Yi Il (1538–1601) was a Korean military official of the mid-Joseon Period. During the reign of Seonjo of Joseon, he made a great contribution to the conquest of the Jurchen people in the north. When Imjin War occurred, he was appointed Mobile Border Commander. He was defeated in Sangju and Chungju but, he contributed to the restoration of Pyongyang.

== Biography ==
Yi Il was born in 1538. In 1558, Yi passed the military examination and served as Naval Commander of Left Jeolla Province.
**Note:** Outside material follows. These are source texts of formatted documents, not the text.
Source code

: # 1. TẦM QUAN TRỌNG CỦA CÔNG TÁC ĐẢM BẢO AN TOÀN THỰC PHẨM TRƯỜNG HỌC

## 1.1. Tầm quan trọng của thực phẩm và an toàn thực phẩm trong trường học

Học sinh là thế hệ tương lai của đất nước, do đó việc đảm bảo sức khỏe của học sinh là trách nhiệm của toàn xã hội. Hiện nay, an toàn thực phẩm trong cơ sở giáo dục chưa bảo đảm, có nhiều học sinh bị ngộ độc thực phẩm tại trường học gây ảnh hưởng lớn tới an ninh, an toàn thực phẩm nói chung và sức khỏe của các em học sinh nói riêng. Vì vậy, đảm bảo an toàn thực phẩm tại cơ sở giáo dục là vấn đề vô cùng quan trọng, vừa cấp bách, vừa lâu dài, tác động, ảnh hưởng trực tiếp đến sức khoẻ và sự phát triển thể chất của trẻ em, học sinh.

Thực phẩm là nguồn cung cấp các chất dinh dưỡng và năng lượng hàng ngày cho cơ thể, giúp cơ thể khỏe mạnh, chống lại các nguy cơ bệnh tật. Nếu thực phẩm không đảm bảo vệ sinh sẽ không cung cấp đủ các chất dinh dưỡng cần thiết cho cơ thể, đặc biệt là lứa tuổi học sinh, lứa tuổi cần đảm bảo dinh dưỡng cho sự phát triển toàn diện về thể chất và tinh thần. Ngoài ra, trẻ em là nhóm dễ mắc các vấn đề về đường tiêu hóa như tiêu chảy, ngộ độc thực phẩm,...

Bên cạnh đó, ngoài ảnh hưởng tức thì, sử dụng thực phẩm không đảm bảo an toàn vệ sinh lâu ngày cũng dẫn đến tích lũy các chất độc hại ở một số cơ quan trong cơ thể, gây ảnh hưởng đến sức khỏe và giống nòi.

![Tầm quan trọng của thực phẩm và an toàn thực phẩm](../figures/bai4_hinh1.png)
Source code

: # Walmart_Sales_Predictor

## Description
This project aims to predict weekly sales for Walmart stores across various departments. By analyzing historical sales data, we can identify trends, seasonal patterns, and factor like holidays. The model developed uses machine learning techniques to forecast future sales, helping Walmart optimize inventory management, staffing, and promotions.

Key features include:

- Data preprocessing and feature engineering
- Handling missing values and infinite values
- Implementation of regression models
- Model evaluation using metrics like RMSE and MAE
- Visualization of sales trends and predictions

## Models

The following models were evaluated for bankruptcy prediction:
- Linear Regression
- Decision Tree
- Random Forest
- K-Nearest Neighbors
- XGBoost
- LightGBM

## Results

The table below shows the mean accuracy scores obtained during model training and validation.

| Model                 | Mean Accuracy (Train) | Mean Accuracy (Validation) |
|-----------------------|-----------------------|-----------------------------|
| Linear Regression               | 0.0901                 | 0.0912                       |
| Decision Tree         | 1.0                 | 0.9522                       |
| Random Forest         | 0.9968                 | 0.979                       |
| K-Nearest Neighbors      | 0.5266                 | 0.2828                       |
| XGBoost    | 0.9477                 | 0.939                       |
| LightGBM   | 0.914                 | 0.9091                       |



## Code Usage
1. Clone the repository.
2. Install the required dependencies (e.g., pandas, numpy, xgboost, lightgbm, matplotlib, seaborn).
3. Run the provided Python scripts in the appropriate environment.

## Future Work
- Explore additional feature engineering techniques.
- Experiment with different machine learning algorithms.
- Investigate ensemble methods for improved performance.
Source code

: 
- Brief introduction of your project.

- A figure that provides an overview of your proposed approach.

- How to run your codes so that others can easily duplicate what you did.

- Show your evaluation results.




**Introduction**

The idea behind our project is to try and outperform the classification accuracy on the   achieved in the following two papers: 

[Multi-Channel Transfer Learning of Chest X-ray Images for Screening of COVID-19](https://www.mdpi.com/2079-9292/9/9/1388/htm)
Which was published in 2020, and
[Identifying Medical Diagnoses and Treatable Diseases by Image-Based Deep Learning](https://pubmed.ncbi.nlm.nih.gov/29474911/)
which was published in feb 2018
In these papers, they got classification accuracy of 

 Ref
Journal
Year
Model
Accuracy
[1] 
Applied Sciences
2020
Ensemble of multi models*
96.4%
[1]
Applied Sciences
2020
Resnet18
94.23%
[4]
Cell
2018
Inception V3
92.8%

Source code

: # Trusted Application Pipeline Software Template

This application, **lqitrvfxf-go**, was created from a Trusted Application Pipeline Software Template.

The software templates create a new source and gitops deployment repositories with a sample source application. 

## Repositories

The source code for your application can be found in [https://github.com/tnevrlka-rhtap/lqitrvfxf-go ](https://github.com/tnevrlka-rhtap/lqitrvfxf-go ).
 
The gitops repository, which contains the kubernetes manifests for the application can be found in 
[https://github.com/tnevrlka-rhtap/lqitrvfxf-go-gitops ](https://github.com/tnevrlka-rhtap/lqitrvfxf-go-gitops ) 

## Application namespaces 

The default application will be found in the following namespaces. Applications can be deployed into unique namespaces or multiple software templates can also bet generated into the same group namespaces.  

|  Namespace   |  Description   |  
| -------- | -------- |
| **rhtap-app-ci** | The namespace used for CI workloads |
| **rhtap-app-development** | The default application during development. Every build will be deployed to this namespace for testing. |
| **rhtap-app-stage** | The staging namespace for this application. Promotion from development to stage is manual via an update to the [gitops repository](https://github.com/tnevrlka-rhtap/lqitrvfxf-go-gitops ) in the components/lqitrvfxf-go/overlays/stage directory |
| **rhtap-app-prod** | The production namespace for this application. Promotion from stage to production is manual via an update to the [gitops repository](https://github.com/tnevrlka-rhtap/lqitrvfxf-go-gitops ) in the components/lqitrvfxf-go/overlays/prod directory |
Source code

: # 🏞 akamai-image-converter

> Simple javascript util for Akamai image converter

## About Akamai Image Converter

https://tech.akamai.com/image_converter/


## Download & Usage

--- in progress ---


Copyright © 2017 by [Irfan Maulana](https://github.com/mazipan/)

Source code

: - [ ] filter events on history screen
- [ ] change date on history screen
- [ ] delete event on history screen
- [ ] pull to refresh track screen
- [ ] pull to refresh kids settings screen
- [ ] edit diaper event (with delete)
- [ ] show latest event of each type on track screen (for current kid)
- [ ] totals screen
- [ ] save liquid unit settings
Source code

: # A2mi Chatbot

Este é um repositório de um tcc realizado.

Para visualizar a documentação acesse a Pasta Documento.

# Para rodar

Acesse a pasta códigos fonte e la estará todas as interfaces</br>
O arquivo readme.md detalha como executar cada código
In 1583, when Nitangjie and the Wild Jurchens rebelled against the Joseon government in Kyongwon County and Jongseong, Yi was assigned magistrate of Kyongwon and repelled the rebel forces. In 1586, as Nitangjie rebelled again in Hoeryong, Yi had swept base of rebel forces as magistrate of Hoeryong and Yi became Army Commander of Hamgyong Province in recognition of his contribution. Yi also expended Chesŭngbangnyak, the book on military strategy in the Joseon period. In 1587, when he was Commandant of Hamgyong Province, He detained Yi Kyŏngnok, magistrate of Kyonghung and Yi Sun-sin, Subarea Commander of Chosan, holding them responsible for losing battle after being ambushed by the Jurchen while harvesting at Noktundo. Later, Yi attacked Jurchen in revenge for their invasion. In the attack, Yi killed about 380 soldiers of Jurchen and burnt about 200 houses. In 1588 and 1589, Yi discussed national defense in frontier with Sin Rip and Chŏng Ŏnsin as Commander of Army Commander of Jeolla Province.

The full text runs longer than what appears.